ASSIGNED TASK:
In the entries below, find the line with "3. Update backup" and the line with "3. **Log Forwarding**: Configure". Return those two lines and all lines between them, exactly.

TASK MATERIAL:
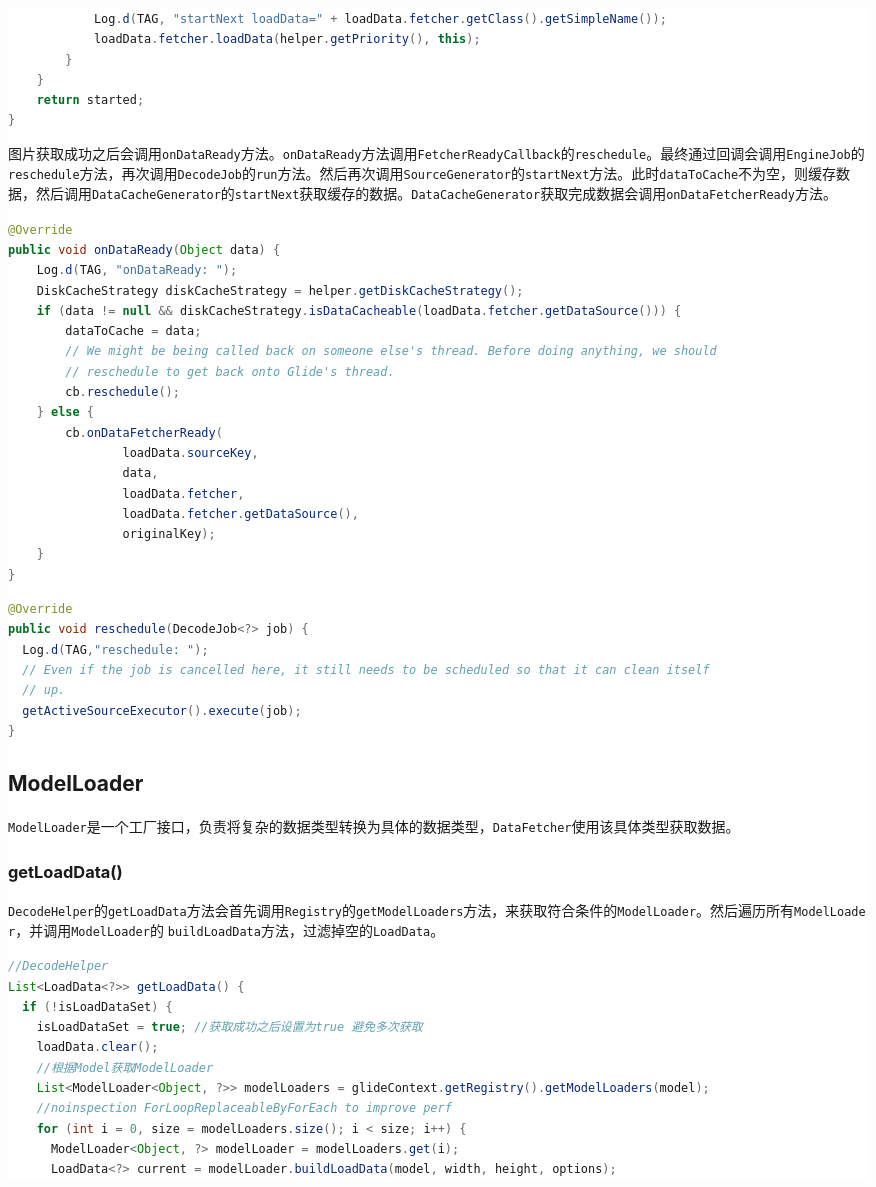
 ```java
            Log.d(TAG, "startNext loadData=" + loadData.fetcher.getClass().getSimpleName());
            loadData.fetcher.loadData(helper.getPriority(), this);
        }
    }
    return started;
}
```

图片获取成功之后会调用`onDataReady`方法。`onDataReady`方法调用`FetcherReadyCallback`的`reschedule`。最终通过回调会调用`EngineJob`的`reschedule`方法，再次调用`DecodeJob`的`run`方法。然后再次调用`SourceGenerator`的`startNext`方法。此时`dataToCache`不为空，则缓存数据，然后调用`DataCacheGenerator`的`startNext`获取缓存的数据。`DataCacheGenerator`获取完成数据会调用`onDataFetcherReady`方法。


```java
@Override
public void onDataReady(Object data) {
    Log.d(TAG, "onDataReady: ");
    DiskCacheStrategy diskCacheStrategy = helper.getDiskCacheStrategy();
    if (data != null && diskCacheStrategy.isDataCacheable(loadData.fetcher.getDataSource())) {
        dataToCache = data;
        // We might be being called back on someone else's thread. Before doing anything, we should
        // reschedule to get back onto Glide's thread.
        cb.reschedule();
    } else {
        cb.onDataFetcherReady(
                loadData.sourceKey,
                data,
                loadData.fetcher,
                loadData.fetcher.getDataSource(),
                originalKey);
    }
}
```

```java
@Override
public void reschedule(DecodeJob<?> job) {
  Log.d(TAG,"reschedule: ");
  // Even if the job is cancelled here, it still needs to be scheduled so that it can clean itself
  // up.
  getActiveSourceExecutor().execute(job);
}
```

## ModelLoader 

`ModelLoader`是一个工厂接口，负责将复杂的数据类型转换为具体的数据类型，`DataFetcher`使用该具体类型获取数据。



### getLoadData\(\)

`DecodeHelper`的`getLoadData`方法会首先调用`Registry`的`getModelLoaders`方法，来获取符合条件的`ModelLoader`。然后遍历所有`ModelLoader`，并调用`ModelLoader`的
`buildLoadData`方法，过滤掉空的`LoadData`。
```java
//DecodeHelper
List<LoadData<?>> getLoadData() {
  if (!isLoadDataSet) {
    isLoadDataSet = true; //获取成功之后设置为true 避免多次获取
    loadData.clear();
    //根据Model获取ModelLoader
    List<ModelLoader<Object, ?>> modelLoaders = glideContext.getRegistry().getModelLoaders(model);
    //noinspection ForLoopReplaceableByForEach to improve perf
    for (int i = 0, size = modelLoaders.size(); i < size; i++) {
      ModelLoader<Object, ?> modelLoader = modelLoaders.get(i);
      LoadData<?> current = modelLoader.buildLoadData(model, width, height, options);
```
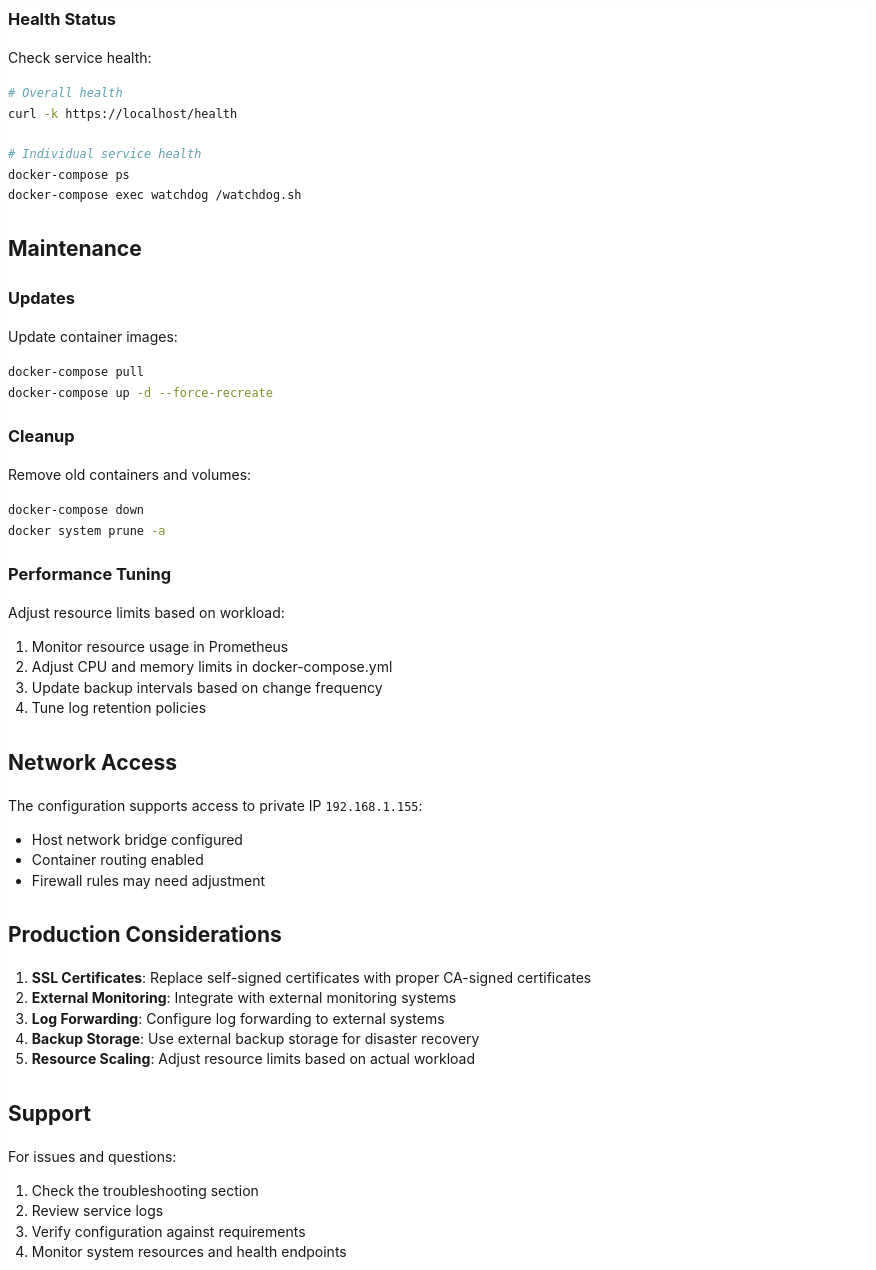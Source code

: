 ### Health Status

Check service health:
```bash
# Overall health
curl -k https://localhost/health

# Individual service health
docker-compose ps
docker-compose exec watchdog /watchdog.sh
```

## Maintenance

### Updates

Update container images:
```bash
docker-compose pull
docker-compose up -d --force-recreate
```

### Cleanup

Remove old containers and volumes:
```bash
docker-compose down
docker system prune -a
```

### Performance Tuning

Adjust resource limits based on workload:
1. Monitor resource usage in Prometheus
2. Adjust CPU and memory limits in docker-compose.yml
3. Update backup intervals based on change frequency
4. Tune log retention policies

## Network Access

The configuration supports access to private IP `192.168.1.155`:
- Host network bridge configured
- Container routing enabled
- Firewall rules may need adjustment

## Production Considerations

1. **SSL Certificates**: Replace self-signed certificates with proper CA-signed certificates
2. **External Monitoring**: Integrate with external monitoring systems
3. **Log Forwarding**: Configure log forwarding to external systems
4. **Backup Storage**: Use external backup storage for disaster recovery
5. **Resource Scaling**: Adjust resource limits based on actual workload

## Support

For issues and questions:
1. Check the troubleshooting section
2. Review service logs
3. Verify configuration against requirements
4. Monitor system resources and health endpoints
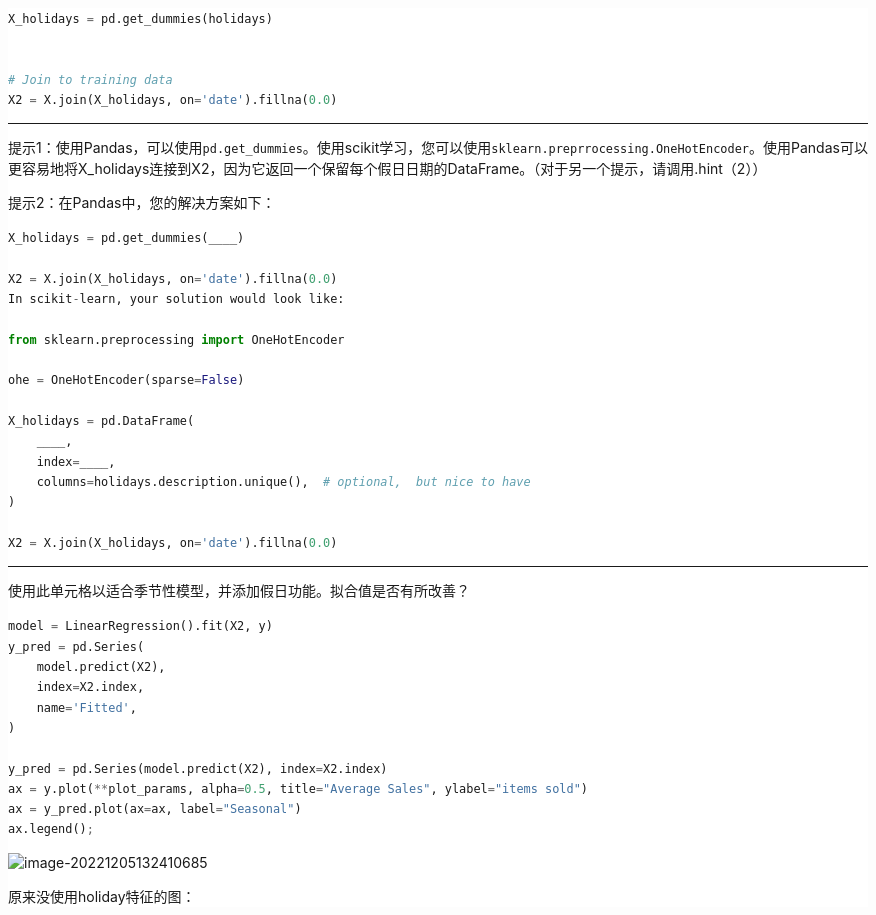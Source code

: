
 ```python
X_holidays = pd.get_dummies(holidays)


# Join to training data
X2 = X.join(X_holidays, on='date').fillna(0.0)
```

---

提示1：使用Pandas，可以使用`pd.get_dummies`。使用scikit学习，您可以使用`sklearn.preprrocessing.OneHotEncoder`。使用Pandas可以更容易地将X_holidays连接到X2，因为它返回一个保留每个假日日期的DataFrame。（对于另一个提示，请调用.hint（2）） 

提示2：在Pandas中，您的解决方案如下：

```python
X_holidays = pd.get_dummies(____)

X2 = X.join(X_holidays, on='date').fillna(0.0)
In scikit-learn, your solution would look like:

from sklearn.preprocessing import OneHotEncoder

ohe = OneHotEncoder(sparse=False)

X_holidays = pd.DataFrame(
    ____,
    index=____,
    columns=holidays.description.unique(),  # optional,  but nice to have
)

X2 = X.join(X_holidays, on='date').fillna(0.0)
```

---

使用此单元格以适合季节性模型，并添加假日功能。拟合值是否有所改善？

```python
model = LinearRegression().fit(X2, y)
y_pred = pd.Series(
    model.predict(X2),
    index=X2.index,
    name='Fitted',
)

y_pred = pd.Series(model.predict(X2), index=X2.index)
ax = y.plot(**plot_params, alpha=0.5, title="Average Sales", ylabel="items sold")
ax = y_pred.plot(ax=ax, label="Seasonal")
ax.legend();
```

![image-20221205132410685](C:\Users\Myste\AppData\Roaming\Typora\typora-user-images\image-20221205132410685.png)

原来没使用holiday特征的图：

REPLY TO THE EXERCISE:
3. Update backup intervals based on change frequency
4. Tune log retention policies

## Network Access

The configuration supports access to private IP `192.168.1.155`:
- Host network bridge configured
- Container routing enabled
- Firewall rules may need adjustment

## Production Considerations

1. **SSL Certificates**: Replace self-signed certificates with proper CA-signed certificates
2. **External Monitoring**: Integrate with external monitoring systems
3. **Log Forwarding**: Configure log forwarding to external systems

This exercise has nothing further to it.